Piracy Shield, la piattaforma nazionale anti-pirateria, continua a bloccare siti “innocui”

Aumenta il conto dei danni collaterali di Piracy Shield, la piattaforma nazionale per bloccare in automatico in 30 minuti lo streaming pirata di partite di calcio. Nelle intenzioni dei promotori, la Lega calcio Serie A e l’Autorità garante delle comunicazioni (Agcom, che l’ha in gestione), il sistema dovrebbe abbattere solo i siti che trasmettono senza autorizzazione eventi sportivi in diretta. Ma, alla prova dei fatti, nei 3.212 blocchi compiuti da Piracy Shield dal lancio, il primo febbraio, sono finite anche risorse di rete che nulla hanno a che fare con la pirateria online. La loro colpa? Condividere l’indirizzo Ip con i siti nel mirino di Agcom. E nelle scorse su Github, piattaforma dove sviluppatori e ingegneri condividono e pubblicano il codice dei loro software, è comparso un profilo che rivendica di aver pubblicato il codice sorgente della piattaforma. Un fendente all’immagine di sicurezza granitica dietro cui si trincera l’autorità quando fa riferimento a Piracy Shield. Sono in corso verifiche sulla veridicità del contenuto ma, al momento, non sono pervenute smentite.

In due mesi l’attività di Piracy Shield, che conta 309 operatori di servizi internet e cinque titolari di diritti (Sky, Dazn, Rti-Mediaset, Lega calcio Serie A e Serie B), ha sollevato una serie di critiche per le modalità operative. Specie per aver asfaltato una serie di siti che non stavano trasmettendo dirette di eventi sportivi senza autorizzazione. E quindi che non sarebbero dovuti finire nel mirino della piattaforma anti-pirateria. Ciononostante, l’Authority fa spallucce. In un recente intervento in audizione alla Camera, il presidente di Agcom, Giacomo Lasorella, ha dichiarato: “Io non vorrei minimizzare le preoccupazioni per carità del tutto legittime del rischio di buttare giù anche altri siti oltre a quelli pirata, però intenderei rassicurare sul fatto che finora non è stato fatto. C’è stato un unico caso tra virgolette controverso. Su 3.000 non è stato mai fatto quindi non è un dato da poco. Finora abbiamo buttato giù soltanto i siti univocamente dedicati a questo”, cioè alla pirateria.

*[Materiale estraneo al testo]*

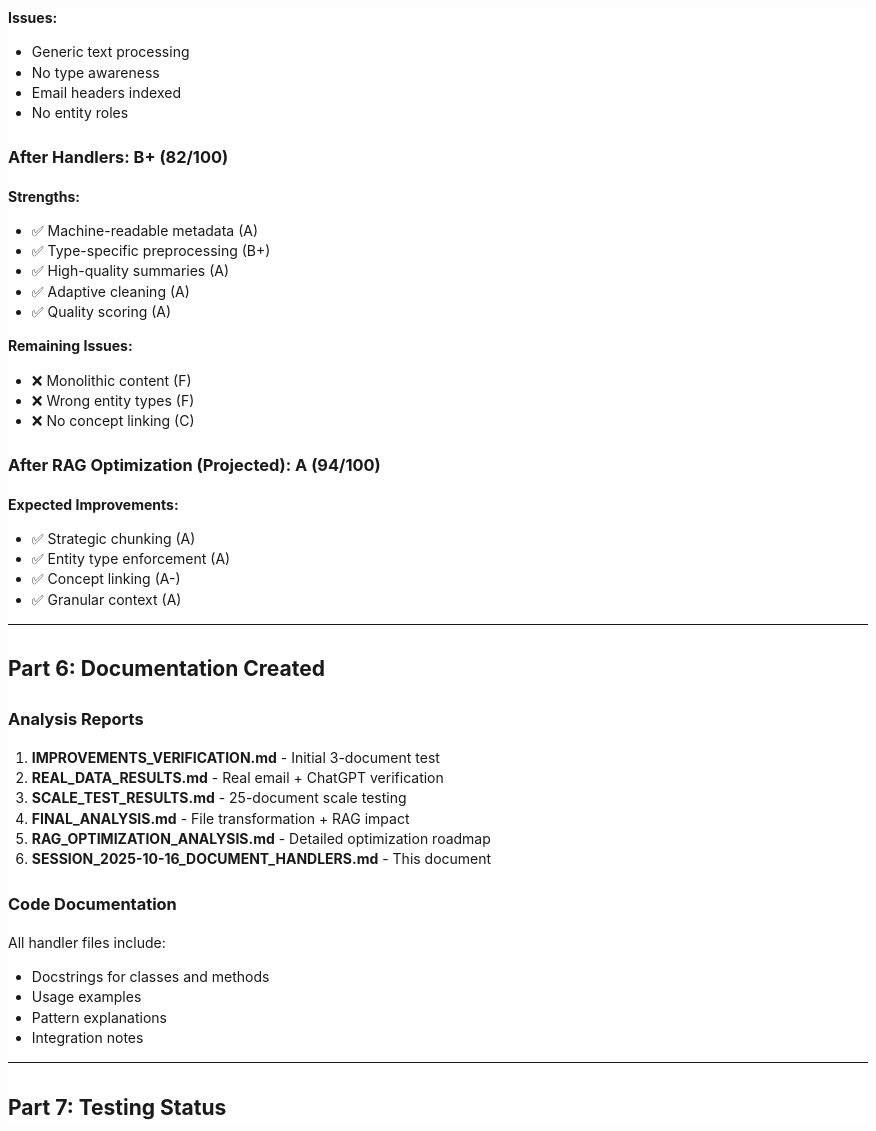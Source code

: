 **Issues:**
- Generic text processing
- No type awareness
- Email headers indexed
- No entity roles

### After Handlers: B+ (82/100)

**Strengths:**
- ✅ Machine-readable metadata (A)
- ✅ Type-specific preprocessing (B+)
- ✅ High-quality summaries (A)
- ✅ Adaptive cleaning (A)
- ✅ Quality scoring (A)

**Remaining Issues:**
- ❌ Monolithic content (F)
- ❌ Wrong entity types (F)
- ❌ No concept linking (C)

### After RAG Optimization (Projected): A (94/100)

**Expected Improvements:**
- ✅ Strategic chunking (A)
- ✅ Entity type enforcement (A)
- ✅ Concept linking (A-)
- ✅ Granular context (A)

---

## Part 6: Documentation Created

### Analysis Reports

1. **IMPROVEMENTS_VERIFICATION.md** - Initial 3-document test
2. **REAL_DATA_RESULTS.md** - Real email + ChatGPT verification
3. **SCALE_TEST_RESULTS.md** - 25-document scale testing
4. **FINAL_ANALYSIS.md** - File transformation + RAG impact
5. **RAG_OPTIMIZATION_ANALYSIS.md** - Detailed optimization roadmap
6. **SESSION_2025-10-16_DOCUMENT_HANDLERS.md** - This document

### Code Documentation

All handler files include:
- Docstrings for classes and methods
- Usage examples
- Pattern explanations
- Integration notes

---

## Part 7: Testing Status
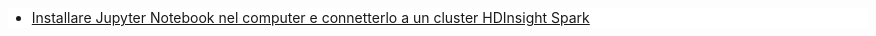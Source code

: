 * [Installare Jupyter Notebook nel computer e connetterlo a un cluster HDInsight Spark](apache-spark-jupyter-notebook-install-locally.md)
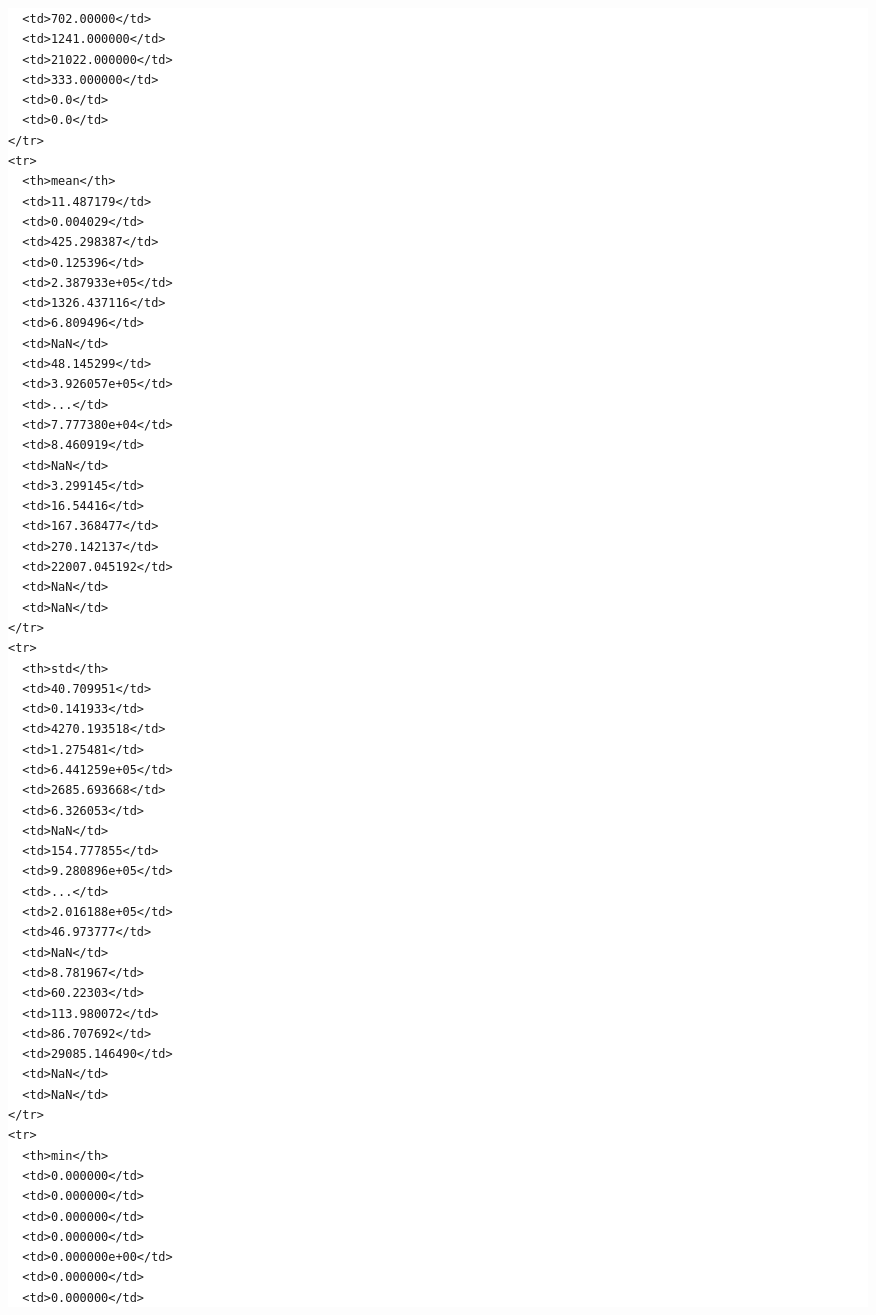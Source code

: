       <td>702.00000</td>
      <td>1241.000000</td>
      <td>21022.000000</td>
      <td>333.000000</td>
      <td>0.0</td>
      <td>0.0</td>
    </tr>
    <tr>
      <th>mean</th>
      <td>11.487179</td>
      <td>0.004029</td>
      <td>425.298387</td>
      <td>0.125396</td>
      <td>2.387933e+05</td>
      <td>1326.437116</td>
      <td>6.809496</td>
      <td>NaN</td>
      <td>48.145299</td>
      <td>3.926057e+05</td>
      <td>...</td>
      <td>7.777380e+04</td>
      <td>8.460919</td>
      <td>NaN</td>
      <td>3.299145</td>
      <td>16.54416</td>
      <td>167.368477</td>
      <td>270.142137</td>
      <td>22007.045192</td>
      <td>NaN</td>
      <td>NaN</td>
    </tr>
    <tr>
      <th>std</th>
      <td>40.709951</td>
      <td>0.141933</td>
      <td>4270.193518</td>
      <td>1.275481</td>
      <td>6.441259e+05</td>
      <td>2685.693668</td>
      <td>6.326053</td>
      <td>NaN</td>
      <td>154.777855</td>
      <td>9.280896e+05</td>
      <td>...</td>
      <td>2.016188e+05</td>
      <td>46.973777</td>
      <td>NaN</td>
      <td>8.781967</td>
      <td>60.22303</td>
      <td>113.980072</td>
      <td>86.707692</td>
      <td>29085.146490</td>
      <td>NaN</td>
      <td>NaN</td>
    </tr>
    <tr>
      <th>min</th>
      <td>0.000000</td>
      <td>0.000000</td>
      <td>0.000000</td>
      <td>0.000000</td>
      <td>0.000000e+00</td>
      <td>0.000000</td>
      <td>0.000000</td>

Il problema degli indirizzi Ip

Peccato che non ci sia stato un unico caso. In più occasioni Piracy Shield, che si attiva in automatico dopo il caricamento degli indirizzi Ip da oscurare con pochi secondi per correggere eventuali errori, ha colpito siti “innocui”. Tanto che Cloudflare, multinazionale statunitense dei servizi di content delivery network (cdn, le reti di server che accelerano il caricamento delle pagine web scegliendo il più vicino all’utente) e della sicurezza in cloud, ha scritto ai gestori dei siti oscurati senza motivo da Piracy Shield il 24 febbraio, spiegando loro come far ricorso. Con il rischio che la lotta alla pirateria si trasformi in una montagna di carte bollate.

Il problema risiede nel modo in cui Piracy Shield è stata progettata. Un disegno che sembra assumere forma e struttura di internet siano ancora quelle di oltre un decennio fa, quando era più probabile che a un indirizzo Ip corrispondesse un singolo dominio (ma anche allora era probabile, non certo). Per usare una metafora, è come ipotizzare che a un indirizzo Ip corrisponda il portone di una singola abitazione. Per l’evoluzione dell’architettura di internet, che punta a ottimizzare e proteggere i domini da attacchi esterni, un indirizzo Ip oggi corrisponde nella gran parte dei casi a un’intera strada di condomini.